Questura di Roma, sportello immigrazione. È ora di punta: la coda è lunga e le facce di operatori e clienti sono visibilmente stanche. Ma del girone dantesco che ti saresti immaginato nessuna traccia. Basso il volume delle voci, paziente l’attesa del turno. «È così da quando sono arrivati i mediatori culturali, prima era un susseguirsi di litigi, risse, insulti. Grazie a loro, stress e ansia di un luogo “a rischio” come questo si sono ridotti a livelli minimi», dice Alvaro Sanchez Castillo, italo-colombiano, uno che se ne intende: da dieci anni coordinatore del servizio di mediazione linguistico-culturale del Cies, Centro informazione educazione allo sviluppo, ente che più di tutti in Italia si occupa di formazione e inserimento lavorativo dei mediatori. «Il lavoro di mediazione è sempre più richiesto», spiega Sanchez Castillo, «solo nella nostra banca dati ci sono almeno 600 persone, che parlano 80 lingue diverse e trovano impiego in campo giudiziario, socio-sanitario, scolastico, penitenziario, nella Pubblica amministrazione». Ma quanti sono oggi i mediatori d’Italia, come vengono formati, qual’è la loro retribuzione e quali le prospettive?

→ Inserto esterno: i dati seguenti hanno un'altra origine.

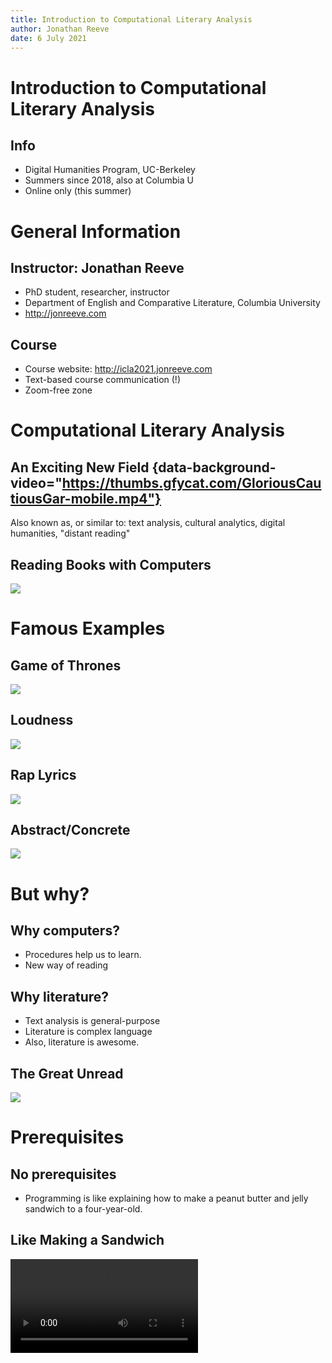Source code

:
 ```yaml
---
title: Introduction to Computational Literary Analysis
author: Jonathan Reeve
date: 6 July 2021
---
```

    
# Introduction to Computational Literary Analysis

## Info 

 - Digital Humanities Program, UC-Berkeley
 - Summers since 2018, also at Columbia U
 - Online only (this summer)

# General Information

## Instructor: Jonathan Reeve

 - PhD student, researcher, instructor
 - Department of English and Comparative Literature, Columbia University
 - <http://jonreeve.com>

## Course

- Course website: http://icla2021.jonreeve.com
- Text-based course communication (!)
- Zoom-free zone

# Computational Literary Analysis

## An Exciting New Field {data-background-video="https://thumbs.gfycat.com/GloriousCautiousGar-mobile.mp4"}

Also known as, or similar to: text analysis, cultural analytics, digital humanities, "distant reading"

## Reading Books with Computers

![](images/books-computers.jpg)

# Famous Examples

## Game of Thrones

![](images/game-of-thrones.png)

## Loudness

![](images/loudness.png)

## Rap Lyrics

![](images/rap-lyrics.png)

## Abstract/Concrete

![](images/heuser.jpg)
 
# But why? 

## Why computers? 

 - Procedures help us to learn.
 - New way of reading

## Why literature? 

 - Text analysis is general-purpose
 - Literature is complex language 
 - Also, literature is awesome. 

## The Great Unread

![](images/dark-library.jpg)

# Prerequisites

## No prerequisites

- Programming is like explaining how to make a peanut butter and jelly sandwich to a four-year-old.

## Like Making a Sandwich

<video data-autoplay loop src="https://media2.giphy.com/media/ToMjGpvCVgzcuhibKla/giphy.mp4"/>

## A sandwich? 

- Describe a process procedurally
- Break a procedure into steps

## Programming language

<video data-autoplay loop src="https://i.giphy.com/media/35aVstfJYNlEA/giphy.mp4">

## Pep talk

- It's not true that some people are better suited to coding. 
- You can do it! 

# Links

## Syllabus 

https://icla2020b.jonreeve.com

A queste e altre domande Vita ha cercato risposta con un viaggio nella galassia della mediazione, «un mestiere», aggiunge il coordinatore del Cies, «dalle potenzialità immense, tanto riconosciuto quanto travisato».

Le cifre
Proprio il Cies è stato fra gli autori, assieme al Creifos, Centro di ricerca dell’università Roma Tre, dell’unica indagine quantitativa finora effettuata sulla mediazione linguistico-culturale nel nostro paese: un documento presentato nel Dossier Caritas/Migrantes del 2006 e che parla di almeno 2.400 mediatori attivi, il 74% dei quali donne, per il 42% laureati e con un’età media di 35 anni. «Oggi, a due anni di distanza, dai dati emersi nel XV Forum intercultura di Caritas Roma si stima che il numero di mediatori sia più che raddoppiato, arrivando almeno a 5mila», afferma Franco Pittau coordinatore del Dossier. «Che quello della mediazione sia un settore in continua espansione lo si può vedere dalle varie offerte formative attive oggi», continua Pittau.

Professione meticcia
«La mediazione è nata come un lavoro compiuto da stranieri per stranieri e oggi nove mediatori su dieci sono tali, ma il numero di italiani è in crescita», chiarisce Pittau. E in crescita sono le possibilità di trovare lavoro. Un esempio su tutti è il master di I livello in Formazione interculturale della Cattolica di Milano, dove l’80% dei 30 iscritti annuali è italiano: «La domanda di mediazione è molto alta, soprattutto nel mondo della scuola e dei servizi sociali» spiega Milena Santerini professoressa di Pedagogia generale e direttrice del master della Cattolica. «I mediatori italiani sono molto richiesti, soprattutto nelle strutture di accoglienza madre-bambino, nelle comunità alloggio e negli altri ambiti socio-educativi».
Straniero o italiano che sia, il mediatore linguistico-culturale è una figura comunque sempre molto richiesta «Ce n’è sempre più bisogno, e in certi contesti, come nei centri di identificazione per stranieri e negli ambienti giudiziari, la presenza di un mediatore è imprescindibile», conferma Sanchez Castillo.
Quanto alle remunerazioni «all’importanza del suo ruolo non corrisponde ancora la dignità che merita», aggiunge l’esperto del Cies. I dati del Dossier Caritas/Migrantes lo confermano: l’89% dei mediatori lavora con un contratto a termine, se non a chiamata. Solo per uno su dieci il lavoro è fisso. «Un dato che va interpretato anche alla luce di una forbice molto aperta fra remunerazioni alte e remunerazione di livello inferiore:», aggiunge Pittau, «da 45 euro lordi all’ora, la cifra che, per esempio, noi garantiamo ai nostri collaboratori, in alcuni casi si arriva a sette euro l’ora».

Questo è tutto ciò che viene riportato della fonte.